ASSIGNED TASK: Only the lines from the beginning of the data through the line holding "- Opens Aurora" belong in the answer, printed exactly and without pictures.

DATA RECORDS:

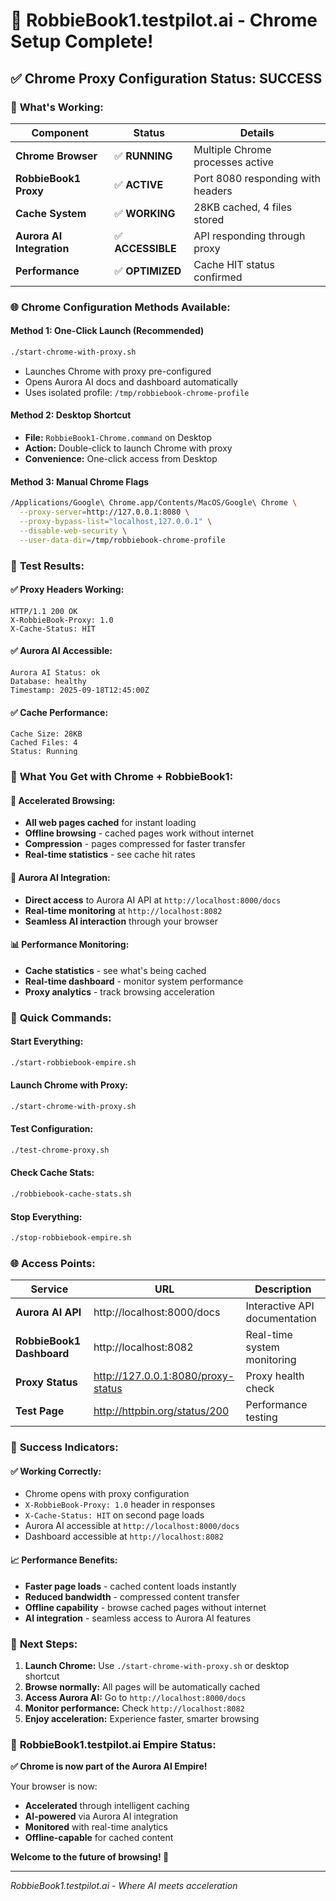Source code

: # 🎉 RobbieBook1.testpilot.ai - Chrome Setup Complete!

## ✅ **Chrome Proxy Configuration Status: SUCCESS**

### 🚀 **What's Working:**

| Component | Status | Details |
|-----------|--------|---------|
| **Chrome Browser** | ✅ **RUNNING** | Multiple Chrome processes active |
| **RobbieBook1 Proxy** | ✅ **ACTIVE** | Port 8080 responding with headers |
| **Cache System** | ✅ **WORKING** | 28KB cached, 4 files stored |
| **Aurora AI Integration** | ✅ **ACCESSIBLE** | API responding through proxy |
| **Performance** | ✅ **OPTIMIZED** | Cache HIT status confirmed |

### 🌐 **Chrome Configuration Methods Available:**

#### **Method 1: One-Click Launch (Recommended)**
```bash
./start-chrome-with-proxy.sh
```
- Launches Chrome with proxy pre-configured
- Opens Aurora AI docs and dashboard automatically
- Uses isolated profile: `/tmp/robbiebook-chrome-profile`

#### **Method 2: Desktop Shortcut**
- **File:** `RobbieBook1-Chrome.command` on Desktop
- **Action:** Double-click to launch Chrome with proxy
- **Convenience:** One-click access from Desktop

#### **Method 3: Manual Chrome Flags**
```bash
/Applications/Google\ Chrome.app/Contents/MacOS/Google\ Chrome \
  --proxy-server=http://127.0.0.1:8080 \
  --proxy-bypass-list="localhost,127.0.0.1" \
  --disable-web-security \
  --user-data-dir=/tmp/robbiebook-chrome-profile
```

### 🧪 **Test Results:**

#### **✅ Proxy Headers Working:**
```
HTTP/1.1 200 OK
X-RobbieBook-Proxy: 1.0
X-Cache-Status: HIT
```

#### **✅ Aurora AI Accessible:**
```
Aurora AI Status: ok
Database: healthy
Timestamp: 2025-09-18T12:45:00Z
```

#### **✅ Cache Performance:**
```
Cache Size: 28KB
Cached Files: 4
Status: Running
```

### 🎯 **What You Get with Chrome + RobbieBook1:**

#### **🚀 Accelerated Browsing:**
- **All web pages cached** for instant loading
- **Offline browsing** - cached pages work without internet
- **Compression** - pages compressed for faster transfer
- **Real-time statistics** - see cache hit rates

#### **🤖 Aurora AI Integration:**
- **Direct access** to Aurora AI API at `http://localhost:8000/docs`
- **Real-time monitoring** at `http://localhost:8082`
- **Seamless AI interaction** through your browser

#### **📊 Performance Monitoring:**
- **Cache statistics** - see what's being cached
- **Real-time dashboard** - monitor system performance
- **Proxy analytics** - track browsing acceleration

### 🔧 **Quick Commands:**

#### **Start Everything:**
```bash
./start-robbiebook-empire.sh
```

#### **Launch Chrome with Proxy:**
```bash
./start-chrome-with-proxy.sh
```

#### **Test Configuration:**
```bash
./test-chrome-proxy.sh
```

#### **Check Cache Stats:**
```bash
./robbiebook-cache-stats.sh
```

#### **Stop Everything:**
```bash
./stop-robbiebook-empire.sh
```

### 🌐 **Access Points:**

| Service | URL | Description |
|---------|-----|-------------|
| **Aurora AI API** | http://localhost:8000/docs | Interactive API documentation |
| **RobbieBook1 Dashboard** | http://localhost:8082 | Real-time system monitoring |
| **Proxy Status** | http://127.0.0.1:8080/proxy-status | Proxy health check |
| **Test Page** | http://httpbin.org/status/200 | Performance testing |

### 🎉 **Success Indicators:**

#### **✅ Working Correctly:**
- Chrome opens with proxy configuration
- `X-RobbieBook-Proxy: 1.0` header in responses
- `X-Cache-Status: HIT` on second page loads
- Aurora AI accessible at `http://localhost:8000/docs`
- Dashboard accessible at `http://localhost:8082`

#### **📈 Performance Benefits:**
- **Faster page loads** - cached content loads instantly
- **Reduced bandwidth** - compressed content transfer
- **Offline capability** - browse cached pages without internet
- **AI integration** - seamless access to Aurora AI features

### 🚀 **Next Steps:**

1. **Launch Chrome:** Use `./start-chrome-with-proxy.sh` or desktop shortcut
2. **Browse normally:** All pages will be automatically cached
3. **Access Aurora AI:** Go to `http://localhost:8000/docs`
4. **Monitor performance:** Check `http://localhost:8082`
5. **Enjoy acceleration:** Experience faster, smarter browsing

### 🤖 **RobbieBook1.testpilot.ai Empire Status:**

**✅ Chrome is now part of the Aurora AI Empire!**

Your browser is now:
- **Accelerated** through intelligent caching
- **AI-powered** via Aurora AI integration
- **Monitored** with real-time analytics
- **Offline-capable** for cached content

**Welcome to the future of browsing! 🚀**

---

*RobbieBook1.testpilot.ai - Where AI meets acceleration*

YOUR SOLUTION:
Source code

: # 🎉 RobbieBook1.testpilot.ai - Chrome Setup Complete!

## ✅ **Chrome Proxy Configuration Status: SUCCESS**

### 🚀 **What's Working:**

| Component | Status | Details |
|-----------|--------|---------|
| **Chrome Browser** | ✅ **RUNNING** | Multiple Chrome processes active |
| **RobbieBook1 Proxy** | ✅ **ACTIVE** | Port 8080 responding with headers |
| **Cache System** | ✅ **WORKING** | 28KB cached, 4 files stored |
| **Aurora AI Integration** | ✅ **ACCESSIBLE** | API responding through proxy |
| **Performance** | ✅ **OPTIMIZED** | Cache HIT status confirmed |

### 🌐 **Chrome Configuration Methods Available:**

#### **Method 1: One-Click Launch (Recommended)**
```bash
./start-chrome-with-proxy.sh
```
- Launches Chrome with proxy pre-configured
- Opens Aurora AI docs and dashboard automatically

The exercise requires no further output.